What Every Real Estate Investor Must Know When Applying for a Loan

For a real estate investment to be successful, you will need to start by finding an adequate source of financing. While some people (about 1 in 7) might simply use cash to pay for an investment property, most will choose to apply for a loan from an outside lender.

However, as you’d probably expect, there are many different lenders available for you to choose from. The lender that’s right for you will depend on your specific circumstances, which is why it is important to take some time to clarify your ongoing financing needs.

Whether it is your first time applying for a loan as a real estate investor or you’ve made an investment before, be sure to keep the following things in mind:


1. Your Goals as an Investor


Before making any major investment, it will be critical to define your underlying investment goals. These goals, ultimately, will impact the type of financing that is right for you, as well as the type of financing partner you want to work with.

When identifying these goals, you’ll want to think about more than just your target ROI. You’ll also need to consider your target investment timeline, the type(s) of property you hope to invest in, and any laws that apply in your target market.


2. Your Personal Financial Strengths


Identifying your personal financial strengths (and potential weaknesses) will also make this market significantly easier to navigate. For example, if you hope to refinance in the future or create a more complex financing package, you might need to be willing to explore additional options. The current state of your already existing portfolio—and even your credit score—could also affect which investment strategies will make the most sense for you.
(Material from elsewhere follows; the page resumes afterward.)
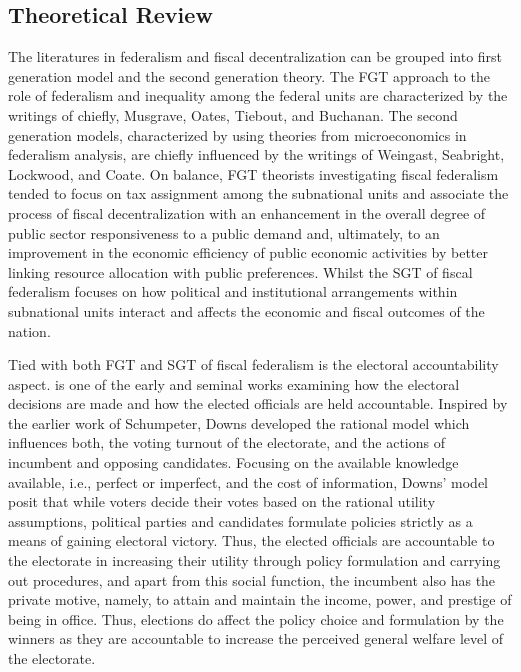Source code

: \subsection{Theoretical Review} \vspace{-3mm}
The literatures in federalism and fiscal decentralization can be grouped into first generation model and the second generation theory. The FGT approach to the role of federalism and inequality among the federal units are characterized by the writings of chiefly, Musgrave, Oates, Tiebout, and Buchanan. The second generation models, characterized by using theories from microeconomics in federalism analysis, are chiefly influenced by the writings of Weingast, Seabright, Lockwood, and  Coate. On balance, FGT theorists investigating fiscal federalism tended to focus on tax assignment among the subnational units and associate the process of fiscal decentralization with an enhancement in the overall degree of public sector responsiveness to a public demand and, ultimately, to an improvement in the economic efficiency of public economic activities by better linking resource allocation with public preferences. Whilst the SGT of fiscal federalism focuses on how political and institutional arrangements within subnational units interact and affects the economic and fiscal outcomes of the nation. \par
Tied with both FGT and SGT of fiscal federalism is the electoral accountability aspect.  is one of the early and  seminal works examining how the electoral decisions are made and how the elected officials are held accountable. Inspired by the earlier work of Schumpeter, Downs developed the rational model which influences both, the voting turnout of the electorate, and the actions of incumbent and opposing candidates. Focusing on the available knowledge available, i.e., perfect or imperfect, and the cost of information, Downs' model posit that while voters decide their votes based on the rational utility assumptions, political parties and candidates formulate policies strictly as a means of gaining electoral victory. Thus, the elected officials are accountable to the electorate in increasing their utility through policy formulation and carrying out procedures, and apart from this social function, the incumbent also has the private motive, namely, to attain and maintain the income, power, and prestige of being in office. Thus, elections do affect the policy choice and  formulation by the winners as they are accountable to increase the perceived general welfare level of the electorate. \par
3. The Type of Underwriting Process that Will Be Used


When investing in a rental property, there are two primary types of underwriting that might be used: debt-to-income-ratio (DTI) and debt-service-coverage-ratio (DSCR).

What to know when applying for a real estate loan

With DTI financing, underwriters will look at your current personal or household (if jointly) income in order to determine the amount they are willing to lend you. Ideally, your DTI ratio will need to be 45% or less. 

With DSCR underwriting, on the other hand, the underwriters will look at how much income the investment will generate in the future and will not underwrite based on how you earn your personal income. All they require is that the property can generate more income than the property’s expenses, such as taxes, insurance, HOA fees, or property management fees. Nothing more and nothing less. 

With some exceptions, DTI financing is more common for primary resident investments and DSCR is more common for commercial investments.


4. The Type of Loan You Want


There are four primary types of real estate loans you might consider using. These include:

  • Conventional Lenders or Loans: though these have the lowest interest rates, they are also the most “personal.” In addition to requiring more documentation, such as pay stubs, tax returns, bank statements, and verifying any large deposits. The mortgage will also appear on your personal credit report and will therefore influence your DTI (along with your ability to invest in additional properties.) Conventional loans which are backed by federally chartered agencies such as Fannie Mae, Freddie Mac, and Ginnie Mae, all have limitations to how many investment property loans any one individual can have, which is 4 properties.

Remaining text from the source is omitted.